Wilding studied at Nottingham College of Art in 1966, at Ravensbourne College of Art and Design from 1967 to 1970, and then the Royal College of Art from 1970 to 1973 (where she was the only woman in her year group). Rising to prominence in the 1980s as part of the so-called New British Sculpture, Wilding has since been twice nominated for the Turner Prize (1988 and 1992) and was made a Royal Academician in 1999. Karsten Schubert London began representation of Wilding in 1987. She has exhibited internationally with solo shows at MoMA, New York (1987), the Serpentine Gallery, London (1985) and a retrospective at Tate Liverpool (1991). Her work is also on permanent display in the Tate Britain, London.
Wilding has constantly experimented with the boundaries of sculpture, side-stepping any traditional value orders, using the found and the made, the expensive and cheap with equal importance. ‘I like stuff and not particular materials’, the artist once explained. Wilding’s works sit on the floor, lean precariously against walls, stand proud and, at times, seem to shift in proportion and definition as the viewer moves around the work. The involvement of the viewer, who must kneel, peer inside, duck under or step over the pieces to experience a reveal, has been a central focus of the artist’s production since her early exhibitions of multi-part installations.
Alongside Wilding’s practice of sculpture making is a consistent interest in producing drawings. For Wilding, these works on paper possess a freedom that is impossible to replicate in sculpture, a practice without gravity in which ‘the right way up’ is always open for interpretation.
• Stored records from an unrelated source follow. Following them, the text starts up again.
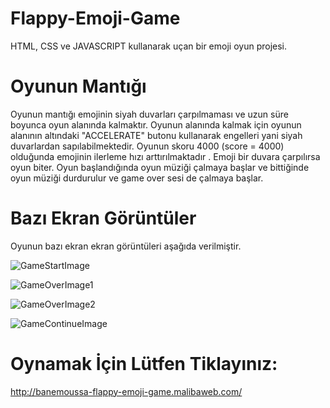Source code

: # Flappy-Emoji-Game
HTML, CSS ve JAVASCRIPT kullanarak uçan bir emoji oyun projesi.

# Oyunun Mantığı
Oyunun mantığı emojinin siyah duvarları çarpılmaması ve uzun süre boyunca oyun alanında kalmaktır. Oyunun alanında kalmak için oyunun alanının altındaki "ACCELERATE" butonu kullanarak engelleri yani siyah duvarlardan sapılabilmektedir. Oyunun skoru 4000 (score = 4000) olduğunda emojinin ilerleme hızı arttırılmaktadır . Emoji bir duvara çarpılırsa oyun biter. Oyun başlandığında oyun müziği çalmaya başlar ve bittiğinde oyun müziği durdurulur ve game over sesi de çalmaya başlar.

# Bazı Ekran Görüntüler
Oyunun bazı ekran ekran görüntüleri aşağıda verilmiştir.

![GameStartImage](https://user-images.githubusercontent.com/75726215/168428960-196ea902-9d60-478e-82d1-c3b6688d20c8.png)

![GameOverImage1](https://user-images.githubusercontent.com/75726215/168428975-9ac19387-d79d-4899-83c7-e619a89060fb.png)

![GameOverImage2](https://user-images.githubusercontent.com/75726215/168428992-f42f9241-c10d-4617-a2d5-57a31a1e28da.png)

![GameContinueImage](https://user-images.githubusercontent.com/75726215/168429011-44962fcb-b2bf-44de-944d-a2a0b1f8734b.png)


# Oynamak İçin Lütfen Tiklayınız: 
http://banemoussa-flappy-emoji-game.malibaweb.com/



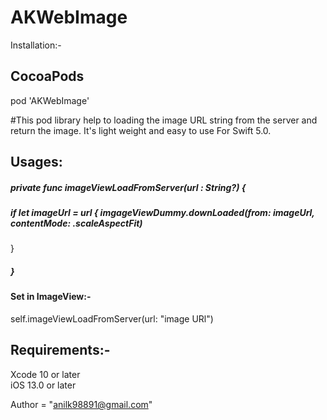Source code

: # AKWebImage

Installation:-

## CocoaPods
pod 'AKWebImage'

#This pod library help to loading the image URL string from the server and return the image. It's light weight and easy to use For Swift 5.0.

## Usages:

##### private func imageViewLoadFromServer(url : String?) {
   ##### if let imageUrl = url { imgageViewDummy.downLoaded(from: imageUrl, contentMode: .scaleAspectFit)
   }
##### }

#### Set in ImageView:-

self.imageViewLoadFromServer(url: "image URl")

## Requirements:-    
Xcode 10 or later  
iOS 13.0 or later

Author = "anilk98891@gmail.com"
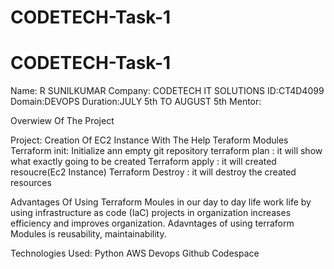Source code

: # CODETECH-Task-1

# CODETECH-Task-1

Name: R SUNILKUMAR
Company: CODETECH IT SOLUTIONS
ID:CT4D4099
Domain:DEVOPS
Duration:JULY 5th TO AUGUST 5th
Mentor:

Overwiew Of The Project

Project: Creation Of EC2 Instance With The Help Teraform Modules
Terraform init: Initialize ann empty git repository
terraform plan : it will show what exactly going to be created
Terraform apply : it will created resoucre(Ec2 Instance)
Terraform Destroy : it will destroy the created resources


Advantages Of Using Terraform Moules in our day to day life work life by using infrastructure as code (IaC) projects in organization increases efficiency and improves organization.
Adavntages of using terraform Modules is reusability, maintainability.

Technologies Used:
Python
AWS Devops
Github Codespace

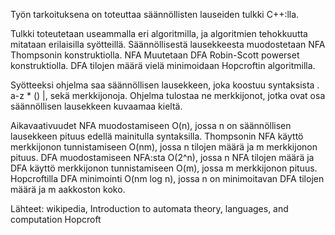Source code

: Työn tarkoituksena on toteuttaa säännöllisten lauseiden tulkki C++:lla.

Tulkki toteutetaan useammalla eri algoritmilla, ja algoritmien tehokkuutta mitataan erilaisilla syötteillä.
Säännöllisestä lausekkeesta muodostetaan NFA Thompsonin konstruktiolla.
NFA Muutetaan DFA Robin-Scott powerset konstruktiolla.
DFA tilojen määrä vielä minimoidaan Hopcroftin algoritmilla.

Syötteeksi ohjelma saa säännöllisen lausekkeen, joka koostuu syntaksista . a-z * () |, sekä merkkijonoja. Ohjelma tulostaa ne merkkijonot, jotka ovat osa säännöllisen lausekkeen kuvaamaa kieltä.

Aikavaativuudet NFA muodostamiseen O(n), jossa n on säännöllisen lausekkeen pituus edellä mainitulla syntaksilla. Thompsonin NFA käyttö merkkijonon tunnistamiseen O(nm), jossa n tilojen määrä ja m merkkijonon pituus. DFA muodostamiseen NFA:sta O(2^n), jossa n NFA tilojen määrä ja DFA käyttö merkkijonon tunnistamiseen  O(m), jossa m merkkijonon pituus. Hopcroftilla DFA minimointi O(nm log n), jossa n on minimoitavan DFA tilojen määrä ja m aakkoston koko.

Lähteet: wikipedia, Introduction to automata theory, languages, and computation Hopcroft
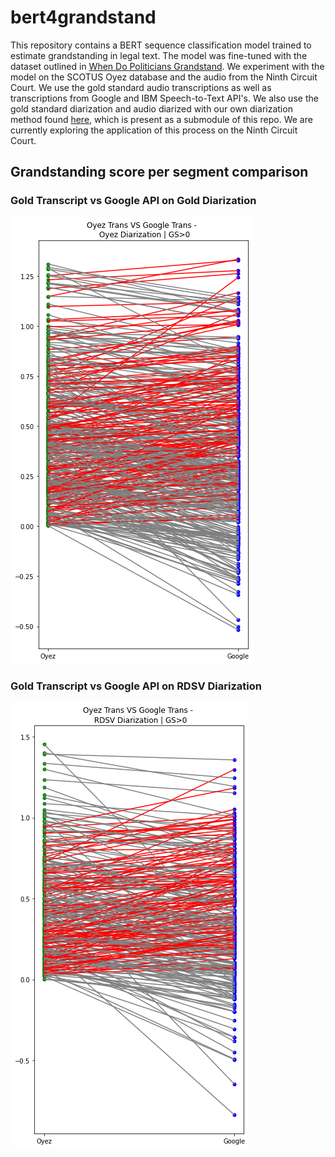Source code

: # bert4grandstand

This repository contains a BERT sequence classification model trained to estimate grandstanding in legal text. The model was fine-tuned with the dataset outlined in [When Do Politicians Grandstand](https://www.journals.uchicago.edu/doi/abs/10.1086/709147?af=R). We experiment with the model on the SCOTUS Oyez database and the audio from the Ninth Circuit Court. We use the gold standard audio transcriptions as well as transcriptions from Google and IBM Speech-to-Text API's. We also use the gold standard diarization and audio diarized with our own diarization method found [here](https://github.com/JeffT13/rd-diarization), which is present as a submodule of this repo. We are currently exploring the application of this process on the Ninth Circuit Court. 


## Grandstanding score per segment comparison


### Gold Transcript vs Google API on Gold Diarization

![](./data/out/golddiar_oyezvsgoog.png)



### Gold Transcript vs Google API on RDSV Diarization

![](./data/out/rdsvdiar_oyezvsgoog.png)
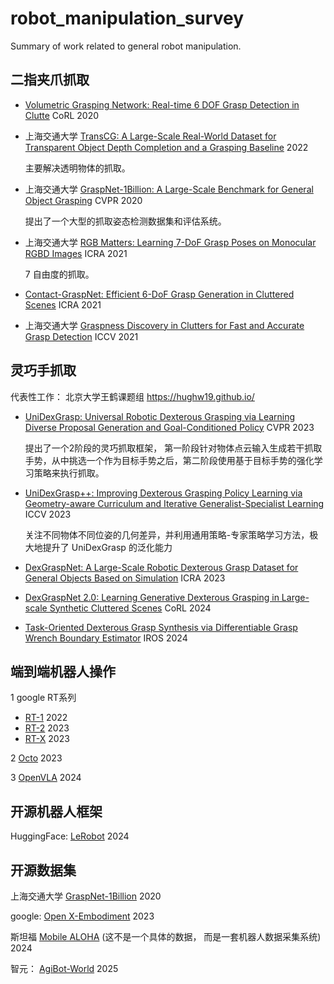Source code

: # robot_manipulation_survey
Summary of work related to general robot manipulation.





## 二指夹爪抓取
- [Volumetric Grasping Network: Real-time 6 DOF Grasp Detection in Clutte](https://arxiv.org/abs/2101.01132) CoRL  2020


- 上海交通大学 [TransCG: A Large-Scale Real-World Dataset for Transparent Object Depth Completion and a Grasping Baseline](https://arxiv.org/abs/2202.08471) 2022

    主要解决透明物体的抓取。 


- 上海交通大学 [GraspNet-1Billion: A Large-Scale Benchmark for General Object Grasping](https://openaccess.thecvf.com/content_CVPR_2020/papers/Fang_GraspNet-1Billion_A_Large-Scale_Benchmark_for_General_Object_Grasping_CVPR_2020_paper.pdf)  CVPR 2020

  提出了一个大型的抓取姿态检测数据集和评估系统。



- 上海交通大学 [RGB Matters: Learning 7-DoF Grasp Poses on Monocular RGBD Images](https://arxiv.org/abs/2103.02184)  ICRA 2021
  
  7 自由度的抓取。 


- [Contact-GraspNet: Efficient 6-DoF Grasp Generation in Cluttered Scenes](https://arxiv.org/abs/2103.14127)  ICRA 2021


- 上海交通大学 [Graspness Discovery in Clutters for Fast and Accurate Grasp Detection](https://arxiv.org/abs/2406.11142)  ICCV 2021


## 灵巧手抓取

代表性工作：
北京大学王鹤课题组    https://hughw19.github.io/

- [UniDexGrasp: Universal Robotic Dexterous Grasping via Learning Diverse Proposal Generation and Goal-Conditioned Policy](https://arxiv.org/abs/2303.00938)  CVPR 2023

   提出了一个2阶段的灵巧抓取框架， 第一阶段针对物体点云输入生成若干抓取手势，从中挑选一个作为目标手势之后，第二阶段使用基于目标手势的强化学习策略来执行抓取。



- [UniDexGrasp++: Improving Dexterous Grasping Policy Learning via Geometry-aware Curriculum and Iterative Generalist-Specialist Learning](https://arxiv.org/abs/2304.00464)    ICCV 2023 

    关注不同物体不同位姿的几何差异，并利用通用策略-专家策略学习方法，极大地提升了 UniDexGrasp 的泛化能力


- [DexGraspNet: A Large-Scale Robotic Dexterous Grasp Dataset for General Objects Based on Simulation](https://arxiv.org/abs/2210.02697) ICRA 2023


- [DexGraspNet 2.0: Learning Generative Dexterous Grasping in Large-scale Synthetic Cluttered Scenes](https://arxiv.org/abs/2410.23004)  CoRL 2024


- [Task-Oriented Dexterous Grasp Synthesis via Differentiable Grasp Wrench Boundary Estimator](https://arxiv.org/abs/2309.13586) IROS 2024







## 端到端机器人操作




1 google RT系列

- [RT-1](https://robotics-transformer1.github.io/)   2022
- [RT-2](https://robotics-transformer2.github.io/)   2023
- [RT-X](https://robotics-transformer-x.github.io/)   2023



2 [Octo](https://octo-models.github.io/)    2023






3 [OpenVLA](https://openvla.github.io/)    2024



## 开源机器人框架


HuggingFace: [LeRobot](https://github.com/huggingface/lerobot)  2024


## 开源数据集


上海交通大学 [GraspNet-1Billion](https://graspnet.net/) 2020

google: [Open X-Embodiment](https://robotics-transformer-x.github.io/)   2023


斯坦福 [Mobile ALOHA](https://mobile-aloha.github.io/)   (这不是一个具体的数据， 而是一套机器人数据采集系统)     2024


智元： [AgiBot-World](https://agibot-world.com/)   2025

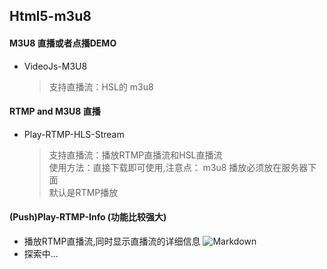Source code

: ## Html5-m3u8

#### M3U8 直播或者点播DEMO
+ VideoJs-M3U8 
    > 支持直播流：HSL的 m3u8     
#### RTMP and M3U8 直播
+ Play-RTMP-HLS-Stream 
    > 支持直播流：播放RTMP直播流和HSL直播流   
    > 使用方法：直接下载即可使用,注意点： m3u8 播放必须放在服务器下面  
    > 默认是RTMP播放   

#### (Push)Play-RTMP-Info (功能比较强大)
+ 播放RTMP直播流,同时显示直播流的详细信息
    ![Markdown](https://github.com/Tinywan/Html5-m3u8-RTMP/blob/master/Images/push-rtmp-play-rtmp-html.png)
+ 探索中...    
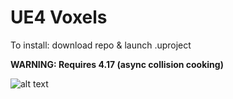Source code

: # UE4 Voxels

To install: download repo & launch .uproject

<b>WARNING: Requires 4.17 (async collision cooking)</b>

![alt text](https://raw.githubusercontent.com/Phyronnaz/MarchingCubes/6cbf169a242dc769330a19b985601c40b6d6a2af/Screenshot.png)
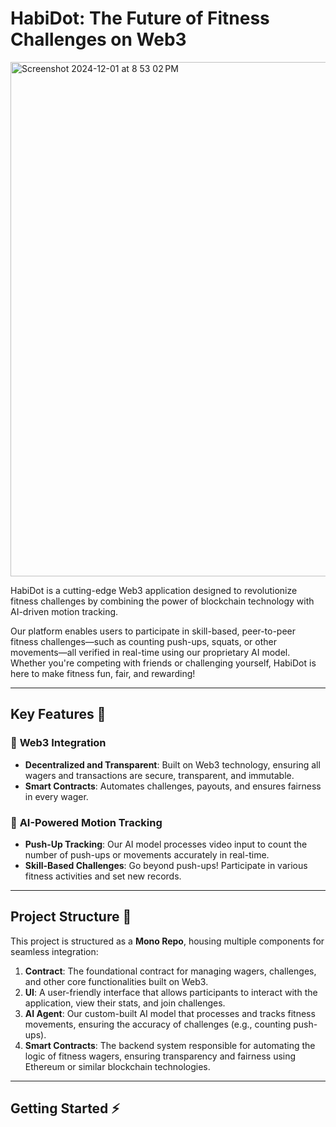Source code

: # HabiDot: The Future of Fitness Challenges on Web3
<img width="823" alt="Screenshot 2024-12-01 at 8 53 02 PM" src="https://github.com/user-attachments/assets/81bffb15-6500-49c3-ab2a-8f7552b91289">

HabiDot is a cutting-edge Web3 application designed to revolutionize fitness challenges by combining the power of blockchain technology with AI-driven motion tracking.

Our platform enables users to participate in skill-based, peer-to-peer fitness challenges—such as counting push-ups, squats, or other movements—all verified in real-time using our proprietary AI model. Whether you're competing with friends or challenging yourself, HabiDot is here to make fitness fun, fair, and rewarding!

---

## Key Features 🚀

### 🔗 **Web3 Integration**
- **Decentralized and Transparent**: Built on Web3 technology, ensuring all wagers and transactions are secure, transparent, and immutable.
- **Smart Contracts**: Automates challenges, payouts, and ensures fairness in every wager.

### 🤖 **AI-Powered Motion Tracking**
- **Push-Up Tracking**: Our AI model processes video input to count the number of push-ups or movements accurately in real-time.
- **Skill-Based Challenges**: Go beyond push-ups! Participate in various fitness activities and set new records.

---

## Project Structure 📂

This project is structured as a **Mono Repo**, housing multiple components for seamless integration:

1. **Contract**: The foundational contract for managing wagers, challenges, and other core functionalities built on Web3.
2. **UI**: A user-friendly interface that allows participants to interact with the application, view their stats, and join challenges.
3. **AI Agent**: Our custom-built AI model that processes and tracks fitness movements, ensuring the accuracy of challenges (e.g., counting push-ups).
4. **Smart Contracts**: The backend system responsible for automating the logic of fitness wagers, ensuring transparency and fairness using Ethereum or similar blockchain technologies.

---

## Getting Started ⚡

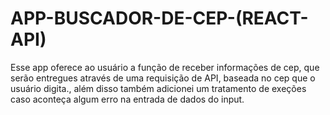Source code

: # APP-BUSCADOR-DE-CEP-(REACT-API)
 Esse app oferece ao usuário a função de receber informações de cep, que serão entregues através de uma requisição de API, baseada no cep que o usuário digita., além disso também adicionei um tratamento de exeções caso aconteça algum erro na entrada de dados do input.
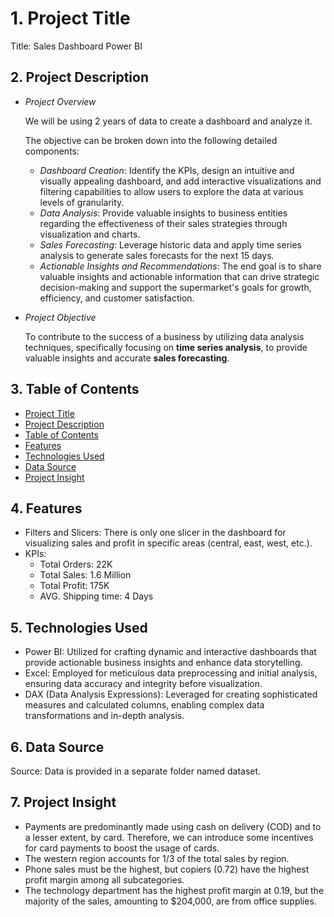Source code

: # **1. Project Title**

Title: Sales Dashboard Power BI

## **2. Project Description**

- *Project Overview*

  We will be using 2 years of data to create a dashboard and analyze it.

  The objective can be broken down into the following detailed components:

  - *Dashboard Creation*: Identify the KPIs, design an intuitive and visually appealing dashboard, and add interactive visualizations and filtering capabilities to allow users to explore the data at various levels of granularity.
  - *Data Analysis*: Provide valuable insights to business entities regarding the effectiveness of their sales strategies through visualization and charts.
  - *Sales Forecasting*: Leverage historic data and apply time series analysis to generate sales forecasts for the next 15 days.
  - *Actionable Insights and Recommendations*: The end goal is to share valuable insights and actionable information that can drive strategic decision-making and support the supermarket's goals for growth, efficiency, and customer satisfaction.

- *Project Objective*

  To contribute to the success of a business by utilizing data analysis techniques, specifically focusing on **time series analysis**, to provide valuable insights and accurate **sales forecasting**.

## **3. Table of Contents**

- [Project Title](#1-project-title)
- [Project Description](#2-project-description)
- [Table of Contents](#3-table-of-contents)
- [Features](#4-features)
- [Technologies Used](#5-technologies-used)
- [Data Source](#6-data-source)
- [Project Insight](#7-project-insight)

## **4. Features**

- Filters and Slicers: There is only one slicer in the dashboard for visualizing sales and profit in specific areas (central, east, west, etc.).
- KPIs:
  - Total Orders: 22K
  - Total Sales: 1.6 Million
  - Total Profit: 175K
  - AVG. Shipping time: 4 Days

## **5. Technologies Used**

- Power BI: Utilized for crafting dynamic and interactive dashboards that provide actionable business insights and enhance data storytelling.
- Excel: Employed for meticulous data preprocessing and initial analysis, ensuring data accuracy and integrity before visualization.
- DAX (Data Analysis Expressions): Leveraged for creating sophisticated measures and calculated columns, enabling complex data transformations and in-depth analysis.

## **6. Data Source**

Source: Data is provided in a separate folder named dataset.

## **7. Project Insight**

- Payments are predominantly made using cash on delivery (COD) and to a lesser extent, by card. Therefore, we can introduce some incentives for card payments to boost the usage of cards.
- The western region accounts for 1/3 of the total sales by region.
- Phone sales must be the highest, but copiers (0.72) have the highest profit margin among all subcategories.
- The technology department has the highest profit margin at 0.19, but the majority of the sales, amounting to $204,000, are from office supplies.
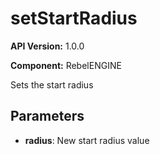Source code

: # setStartRadius

**API Version:** 1.0.0

**Component:** RebelENGINE

Sets the start radius

## Parameters

- **radius**: New start radius value

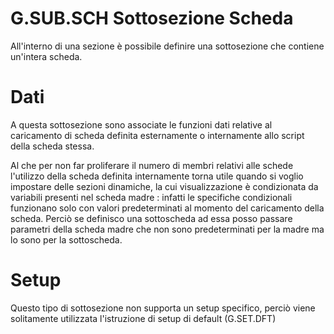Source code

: # G.SUB.SCH Sottosezione Scheda

All'interno di una sezione è possibile definire una sottosezione che contiene un'intera scheda.

# Dati

A questa sottosezione sono associate le funzioni dati relative al caricamento di scheda definita
esternamente o internamente allo script della scheda stessa.

Al che per non far proliferare il numero di membri relativi alle schede l'utilizzo della
scheda definita internamente torna utile quando si voglio impostare delle sezioni dinamiche,
la cui visualizzazione è condizionata da variabili presenti nel scheda madre :  infatti le
specifiche condizionali funzionano solo con valori predeterminati al momento del caricamento
della scheda. Perciò se definisco una sottoscheda ad essa posso passare parametri della scheda
madre che non sono predeterminati per la madre ma lo sono per la sottoscheda.

# Setup

Questo tipo di sottosezione non supporta un setup specifico, perciò viene solitamente utilizzata l'istruzione di setup di default (G.SET.DFT)

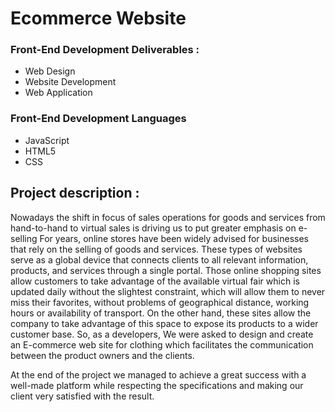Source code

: # Ecommerce Website


### Front-End Development Deliverables :
- Web Design 
- Website Development
- Web Application

### Front-End Development Languages
- JavaScript 
- HTML5 
- CSS

## Project description :
 Nowadays the shift in focus of sales operations for goods and services from hand-to-hand to virtual sales is driving us to put greater emphasis on e-selling 
 For years, online stores have been widely advised for businesses that rely on the selling of goods and services. These types of websites serve as a global device that connects clients to all relevant information, products, and services through a single portal.
 Those online shopping sites allow customers to take advantage of the available virtual fair which is updated daily without the slightest constraint, which will allow them to never miss their favorites, without problems of geographical distance, working hours or availability of transport. On the other hand, these sites allow the company to take advantage of this space to expose its products to a wider customer base.
 So, as a developers, We were asked to design and create an E-commerce web site for clothing which facilitates the communication between the product owners and the clients.
 
 
 At the end of the project we managed to achieve a great success with a well-made platform while respecting the specifications and making our client very satisfied with the result.
 
 
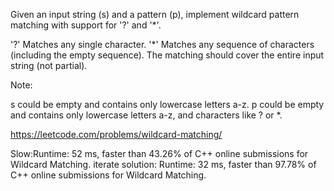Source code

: Given an input string (s) and a pattern (p), implement wildcard pattern matching with support for '?' and '*'.

'?' Matches any single character.
'*' Matches any sequence of characters (including the empty sequence).
The matching should cover the entire input string (not partial).

Note:

s could be empty and contains only lowercase letters a-z.
p could be empty and contains only lowercase letters a-z, and characters like ? or *.

https://leetcode.com/problems/wildcard-matching/


Slow:Runtime: 52 ms, faster than 43.26% of C++ online submissions for Wildcard Matching.
iterate solution: Runtime: 32 ms, faster than 97.78% of C++ online submissions for Wildcard Matching.
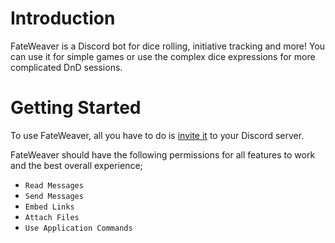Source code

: # Introduction

FateWeaver is a Discord bot for dice rolling, initiative tracking and more! You can use it for simple games or use the complex dice expressions for more complicated DnD sessions.

# Getting Started

To use FateWeaver, all you have to do is [invite it](/invite) to your Discord server.

FateWeaver should have the following permissions for all features to work and the best overall experience;
- `Read Messages`
- `Send Messages`
- `Embed Links`
- `Attach Files`
- `Use Application Commands`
These works on paper and the artist’s famous notebooks, in which works are numbered, thoughts are discussed, and ideas are sketched out, provide a fascinating and at times unexpected insight into this artist famed for her sculptural configurations.
After graduating from the Royal College of Art in the 1970s, Wilding began her career in London. Her early exhibitions reflect the popularity of conceptual art at the time, but even these works show that Wilding was, above all else, a sculptor of materials and shadow. An early work, Without Casting Light on the Subject (1975), is a photograph of a table and desk lamps with a printed text below. The text describes the objects shown, as well as the impossibility of one of the lamps illuminating the objects from its position. Move forward to Wilding’s Echo (1995), a large floor piece composed of strips of steel slotted together, partially concealing a brass ball hidden within the structure’s interior like a pearl in an oyster. In both these works, the artist’s interest in what can been seen, and what something appears to be, are a central motivation. Echo, whose title comes from myth of Echo and Narcissus from Ovid’s epic poem of vanity and adoration, reveals another aspect which reoccurs throughout Wilding’s work: stories and people. Wilding may be an abstract sculptor, but her practice is very much related to human desires and bodily encounters. As Wilding has expressed, ‘sculpture can be sexy’.
Wilding’s work of the mid-80s onwards becomes increasingly confident and unique to her own, ever more masterful visual language. Her works can be at once hard and playful, experimental yet grounded in an understanding of the language of sculpture, from Bernini to Brancusi to Sera. Alison Wilding continues to push forward her art, working in her East London studio daily and researching, looking and thinking about sculpture constantly. The evolution and ambition of the work continues to expand and evolve, as she propels her practice with an ever-broadening set of possibilities.
[1] A conversation between Alison Wilding and Sarah Whitfield, ‘Beauty/Speed/Devastation’, in Acanthus, Asymmetrically (London: Offer Waterman, 2017), n.p.